Semangaaaaaat.... 💪💪💪
🇮🇩 F A i 🇵🇸
Utk apa...? Utk dihancurkan LG...? 🤧🤧🤧
🇮🇩 F A i 🇵🇸
Maaaasss...???? Oh No Maaaasss... Please Just Go straight To Hell, Maaaaasss....!!! 😏😏😏
🇮🇩 F E E 🇵🇸
Si anak setan bnr2.... 🤧🤧🤧
🇮🇩 F E E 🇵🇸
Kurang apa di Arun coba. LG sakit hati banget pun masih ngurusi Pak Dosen yg Gobloknya ngalahin boneka angin. Hadeeeuuuuh...
🇮🇩 F E E 🇵🇸
Baru sadar...? TalaaaaT...!!! 😏😏😏
🇮🇩 F E E 🇵🇸
Diiiiiiiih... Dasar anak setan. ,😏😏😏
🇮🇩 F E E 🇵🇸
Heleh2... Dramamu Bim2. 😏
🇮🇩 F E E 🇵🇸
Biarin ajaaaaa... Menyesal jg gak guna.
🇮🇩 F E E 🇵🇸
Berharap pada manusia itu menyakitkan.
🇮🇩 F E E 🇵🇸
Perempuan hina kalo dah putus asa bnr2 gak ngotak. 🤧🤧🤧
🇮🇩 F E E 🇵🇸
Bener..!!! Jgn mau diinjak2!!!
🇮🇩 F E E 🇵🇸
CaKeeeeeP... 💪💪💪
🇮🇩 F E E 🇵🇸
GaK SaLaH TuH...? Lo KaLi, Arun mah Gak. 😏😏😏
🇮🇩 F E E 🇵🇸
Cantik kaaaaaan... 😏😏😏
🇮🇩 F E E 🇵🇸
Ciiiiiih... Kesian beneeeeer.
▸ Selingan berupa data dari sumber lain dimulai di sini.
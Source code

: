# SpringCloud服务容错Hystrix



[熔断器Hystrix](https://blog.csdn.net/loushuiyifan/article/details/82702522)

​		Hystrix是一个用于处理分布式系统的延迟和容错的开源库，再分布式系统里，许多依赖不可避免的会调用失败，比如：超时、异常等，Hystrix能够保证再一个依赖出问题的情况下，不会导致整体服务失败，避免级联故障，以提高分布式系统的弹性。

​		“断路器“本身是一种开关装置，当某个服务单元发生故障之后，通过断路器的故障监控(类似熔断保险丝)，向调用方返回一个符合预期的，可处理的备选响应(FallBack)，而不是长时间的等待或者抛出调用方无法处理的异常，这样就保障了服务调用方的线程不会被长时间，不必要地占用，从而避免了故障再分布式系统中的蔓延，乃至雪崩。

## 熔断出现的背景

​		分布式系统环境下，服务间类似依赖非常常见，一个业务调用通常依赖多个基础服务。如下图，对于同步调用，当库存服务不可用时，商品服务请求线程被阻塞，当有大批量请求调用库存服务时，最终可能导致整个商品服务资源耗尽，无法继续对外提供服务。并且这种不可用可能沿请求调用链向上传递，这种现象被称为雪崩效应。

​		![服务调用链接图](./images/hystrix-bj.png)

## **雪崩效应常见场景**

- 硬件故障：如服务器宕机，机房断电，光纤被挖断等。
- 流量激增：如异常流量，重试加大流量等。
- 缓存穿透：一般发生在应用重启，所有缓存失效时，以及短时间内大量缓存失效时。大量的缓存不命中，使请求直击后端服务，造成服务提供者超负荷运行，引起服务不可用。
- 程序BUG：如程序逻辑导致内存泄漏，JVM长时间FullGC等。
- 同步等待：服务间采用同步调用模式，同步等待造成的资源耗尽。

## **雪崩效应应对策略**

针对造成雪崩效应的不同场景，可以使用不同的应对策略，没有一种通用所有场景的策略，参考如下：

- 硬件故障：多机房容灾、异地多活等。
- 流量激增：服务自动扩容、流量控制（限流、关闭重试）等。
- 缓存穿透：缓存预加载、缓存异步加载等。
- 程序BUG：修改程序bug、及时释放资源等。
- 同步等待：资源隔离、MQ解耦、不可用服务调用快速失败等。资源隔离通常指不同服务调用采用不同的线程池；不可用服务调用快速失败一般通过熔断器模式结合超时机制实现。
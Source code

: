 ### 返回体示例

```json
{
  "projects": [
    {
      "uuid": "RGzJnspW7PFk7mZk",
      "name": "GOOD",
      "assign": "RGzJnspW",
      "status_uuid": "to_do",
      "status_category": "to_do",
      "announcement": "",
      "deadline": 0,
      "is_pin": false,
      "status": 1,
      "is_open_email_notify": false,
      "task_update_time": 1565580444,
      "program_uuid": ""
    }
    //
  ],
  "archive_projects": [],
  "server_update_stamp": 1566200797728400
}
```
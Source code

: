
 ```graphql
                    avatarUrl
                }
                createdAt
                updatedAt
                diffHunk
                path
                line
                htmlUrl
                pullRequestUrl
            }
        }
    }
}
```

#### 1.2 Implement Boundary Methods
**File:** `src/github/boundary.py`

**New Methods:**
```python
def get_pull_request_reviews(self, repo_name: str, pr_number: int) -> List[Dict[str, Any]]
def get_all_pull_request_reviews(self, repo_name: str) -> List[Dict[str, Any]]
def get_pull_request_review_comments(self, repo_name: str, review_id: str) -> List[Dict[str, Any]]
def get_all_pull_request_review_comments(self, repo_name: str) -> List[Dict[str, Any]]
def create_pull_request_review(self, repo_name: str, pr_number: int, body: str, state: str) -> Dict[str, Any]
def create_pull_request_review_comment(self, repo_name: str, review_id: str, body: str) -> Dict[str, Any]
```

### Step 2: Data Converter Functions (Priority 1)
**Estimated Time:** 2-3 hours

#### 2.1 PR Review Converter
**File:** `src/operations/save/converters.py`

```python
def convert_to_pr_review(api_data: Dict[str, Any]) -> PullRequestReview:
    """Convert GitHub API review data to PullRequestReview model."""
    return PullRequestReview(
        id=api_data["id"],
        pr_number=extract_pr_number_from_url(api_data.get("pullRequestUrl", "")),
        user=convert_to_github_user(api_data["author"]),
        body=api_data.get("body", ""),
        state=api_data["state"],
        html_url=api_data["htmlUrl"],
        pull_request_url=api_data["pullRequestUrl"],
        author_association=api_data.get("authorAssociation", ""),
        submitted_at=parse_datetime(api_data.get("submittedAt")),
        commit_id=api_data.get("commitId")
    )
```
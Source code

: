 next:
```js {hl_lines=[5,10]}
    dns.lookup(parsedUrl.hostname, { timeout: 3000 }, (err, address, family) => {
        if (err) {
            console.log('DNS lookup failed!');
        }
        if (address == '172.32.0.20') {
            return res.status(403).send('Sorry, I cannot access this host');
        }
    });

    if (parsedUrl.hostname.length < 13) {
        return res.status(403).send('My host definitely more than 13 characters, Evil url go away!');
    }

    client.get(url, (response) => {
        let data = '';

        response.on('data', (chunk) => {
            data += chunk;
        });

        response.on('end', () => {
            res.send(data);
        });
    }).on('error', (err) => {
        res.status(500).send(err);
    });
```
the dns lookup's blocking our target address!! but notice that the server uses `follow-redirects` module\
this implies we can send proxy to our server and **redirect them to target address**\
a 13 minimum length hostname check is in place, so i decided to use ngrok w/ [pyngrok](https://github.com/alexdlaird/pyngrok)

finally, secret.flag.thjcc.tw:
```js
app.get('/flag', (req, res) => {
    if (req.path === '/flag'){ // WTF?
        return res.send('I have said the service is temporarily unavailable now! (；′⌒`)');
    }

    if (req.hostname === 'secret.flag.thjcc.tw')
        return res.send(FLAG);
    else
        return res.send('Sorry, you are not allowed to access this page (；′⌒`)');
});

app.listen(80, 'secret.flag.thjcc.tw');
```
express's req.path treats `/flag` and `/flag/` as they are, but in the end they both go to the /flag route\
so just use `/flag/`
Ngarep laki2 pengecut.
🇮🇩 F E E 🇵🇸
Tuuuuuh... Dgr Tuh Bim2.. Anak orang tuh. Bukan anak setan mo dimasukin ke neraka. Eeeeeaaaaa... 😏😏😏
🇮🇩 F E E 🇵🇸
Bukan Permata lagi Pak. Tapi Berlian Hitam yg menyilaukan. 😏😏😏
🇮🇩 F E E 🇵🇸
Hancurkan dia berkeping2... Gaaaaasssss kan Arun.💪💪💪
🇮🇩 F E E 🇵🇸
Perempuan kalo bathinnya SDH tersakiti, bisa LBH tajam dari SiLeT. 😏😏😏
NovelToon
Novel sejumlah besar sedang menunggu Anda baca! Juga ada komik, buku audio, dan konten lain untuk dipilih~
Semua konten GRATIS! Klik di bawah untuk download!